Appellant was arrested shortly after 8:00 p.m. on January 17, 1961 and brought to the 14th precinct police station about 8:50. He was questioned for ten minutes in the lobby and denied all knowledge of the crime. He was then put in the cellblock. At 10:30 he was 'booked'. At 11:00 he was confronted by Coleman who had just made a written confession. Appeallant still denied complicity. He made a non-incriminating statement at 11:15 p.m. He was questioned, partly in the absence of Coleman, from 11:15 till midnight. He still maintained his innocence. At 12:15 or 12:25 a.m. on January 18, while Detective Shirley was preparing a 'lineup sheet,' appellant is said to have agreed to confess. His written confession was completed at 3:00 a.m. He was brought before the United States Commissioner at 10:00 a.m.
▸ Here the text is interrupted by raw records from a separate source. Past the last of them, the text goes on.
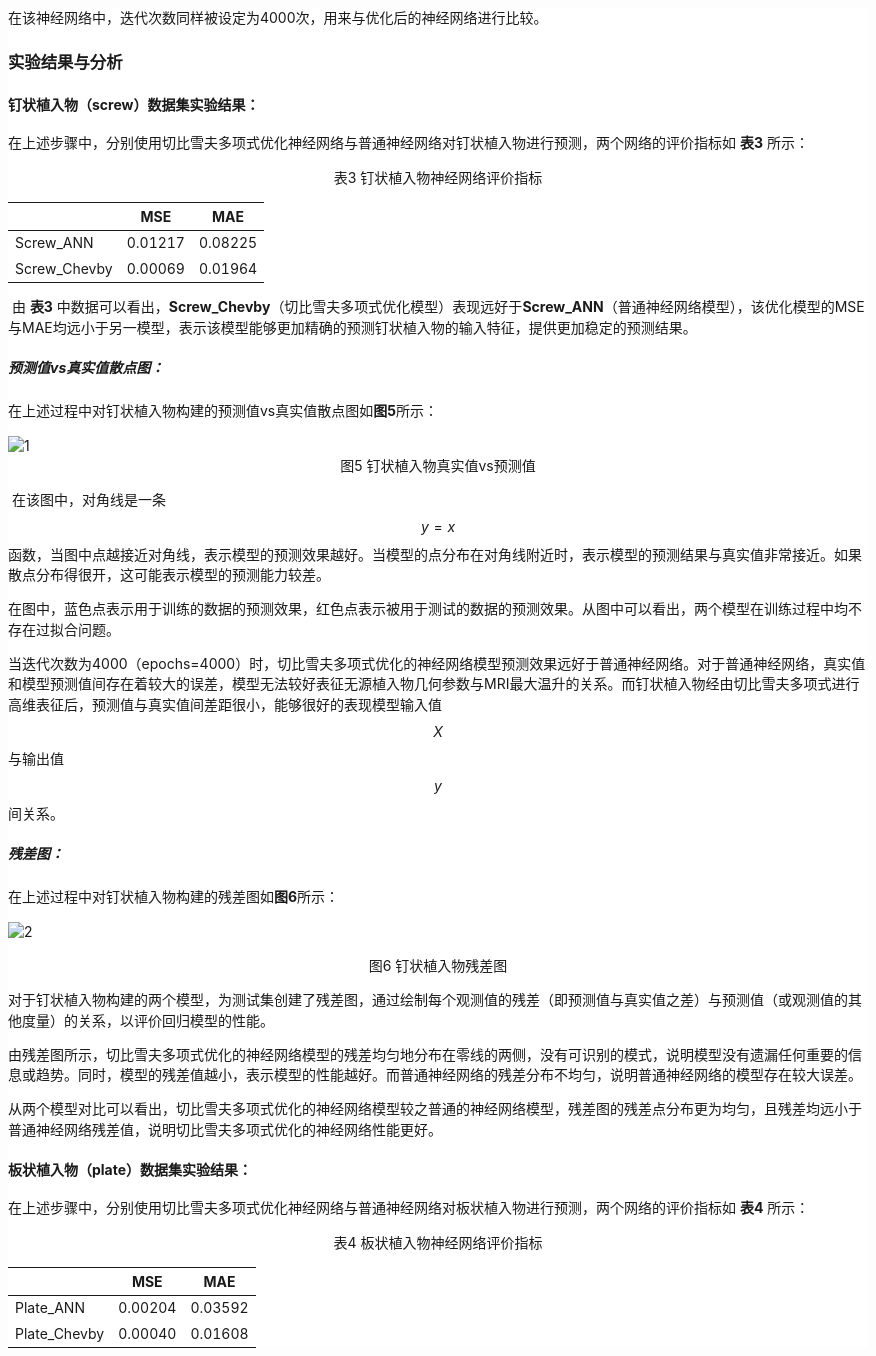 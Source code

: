 ​		在该神经网络中，迭代次数同样被设定为4000次，用来与优化后的神经网络进行比较。



### 实验结果与分析

#### 钉状植入物（**screw**）数据集实验结果：

在上述步骤中，分别使用切比雪夫多项式优化神经网络与普通神经网络对钉状植入物进行预测，两个网络的评价指标如 **表3** 所示：

<div align="center"> 表3  钉状植入物神经网络评价指标</div>

|              | MSE     | MAE     |
| ------------ | ------- | ------- |
| Screw_ANN    | 0.01217 | 0.08225 |
| Screw_Chevby | 0.00069 | 0.01964 |

​		由 **表3** 中数据可以看出，**Screw_Chevby**（切比雪夫多项式优化模型）表现远好于**Screw_ANN**（普通神经网络模型），该优化模型的MSE与MAE均远小于另一模型，表示该模型能够更加精确的预测钉状植入物的输入特征，提供更加稳定的预测结果。

##### 预测值vs真实值散点图：

在上述过程中对钉状植入物构建的预测值vs真实值散点图如**图5**所示：

<img src="大作业报告_何俊辰.assets/1.svg" alt="1"  />

<div align="center"> 图5  钉状植入物真实值vs预测值</div>

​		在该图中，对角线是一条$$y=x$$函数，当图中点越接近对角线，表示模型的预测效果越好。当模型的点分布在对角线附近时，表示模型的预测结果与真实值非常接近。如果散点分布得很开，这可能表示模型的预测能力较差。

​		在图中，蓝色点表示用于训练的数据的预测效果，红色点表示被用于测试的数据的预测效果。从图中可以看出，两个模型在训练过程中均不存在过拟合问题。

​		当迭代次数为4000（epochs=4000）时，切比雪夫多项式优化的神经网络模型预测效果远好于普通神经网络。对于普通神经网络，真实值和模型预测值间存在着较大的误差，模型无法较好表征无源植入物几何参数与MRI最大温升的关系。而钉状植入物经由切比雪夫多项式进行高维表征后，预测值与真实值间差距很小，能够很好的表现模型输入值$$X$$与输出值$$y$$间关系。

##### 残差图：

在上述过程中对钉状植入物构建的残差图如**图6**所示：

![2](大作业报告_何俊辰.assets/2-1688583154112-9.svg)

<div align="center"> 图6  钉状植入物残差图</div>

​		对于钉状植入物构建的两个模型，为测试集创建了残差图，通过绘制每个观测值的残差（即预测值与真实值之差）与预测值（或观测值的其他度量）的关系，以评价回归模型的性能。

​		由残差图所示，切比雪夫多项式优化的神经网络模型的残差均匀地分布在零线的两侧，没有可识别的模式，说明模型没有遗漏任何重要的信息或趋势。同时，模型的残差值越小，表示模型的性能越好。而普通神经网络的残差分布不均匀，说明普通神经网络的模型存在较大误差。

​		从两个模型对比可以看出，切比雪夫多项式优化的神经网络模型较之普通的神经网络模型，残差图的残差点分布更为均匀，且残差均远小于普通神经网络残差值，说明切比雪夫多项式优化的神经网络性能更好。

#### 板状植入物（**plate**）数据集实验结果：

在上述步骤中，分别使用切比雪夫多项式优化神经网络与普通神经网络对板状植入物进行预测，两个网络的评价指标如 **表4** 所示：

<div align="center"> 表4  板状植入物神经网络评价指标</div>

|              | MSE     | MAE     |
| ------------ | ------- | ------- |
| Plate_ANN    | 0.00204 | 0.03592 |
| Plate_Chevby | 0.00040 | 0.01608 |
The confession should have been excluded under the McNabb-Upshaw-Mallory rule. F.R.Crim.P. 5(a); Mallory v. United States, 354 U.S. 449, 77 S.Ct. 1356, 1 L.Ed.2d 1479 (1957). Probably when he denied all knowledge of the crime about 9:00 p.m. after ten minutes questioning, and certainly when he did so again upon confronting Coleman at 11:00 p.m., the police should have taken him before a magistrate or else released him. As we point out in Coleman v. United States, 114 U.S.App.D.C. , 313 F.2d 576, a magistrate is regularly available at any hour. The circumstances in which appellant's statements were obtained on the morning of January 18 are inconsistent with the legislative purpose 'to avoid all the evil implications of secret interrogation of persons accused of crime.' McNabb v. United States, 318 U.S. 332, 344, 63 S.Ct. 608, 614, 87 LEd. 819 (1943). Cf. anderson v. United States, 318 U.S. 350, 355, 63 S.Ct. 599, 87 L.Ed. 829 (1943). 'The delay must not be of a nature to give opportunity for the extraction of a confession.' Mallory v. United States, 354 U.S. at 455, 77 S.Ct. at 1360. We must apply the rule that 'a confession is inadmissible if made during illegal detention due to failure promptly to carry a prisoner before a committing nagistrate * * *.' Upshaw v. United States, 335 U.S. 410, 413, 69 S.Ct. 170, 172, 93 L.Ed. 100 (1948).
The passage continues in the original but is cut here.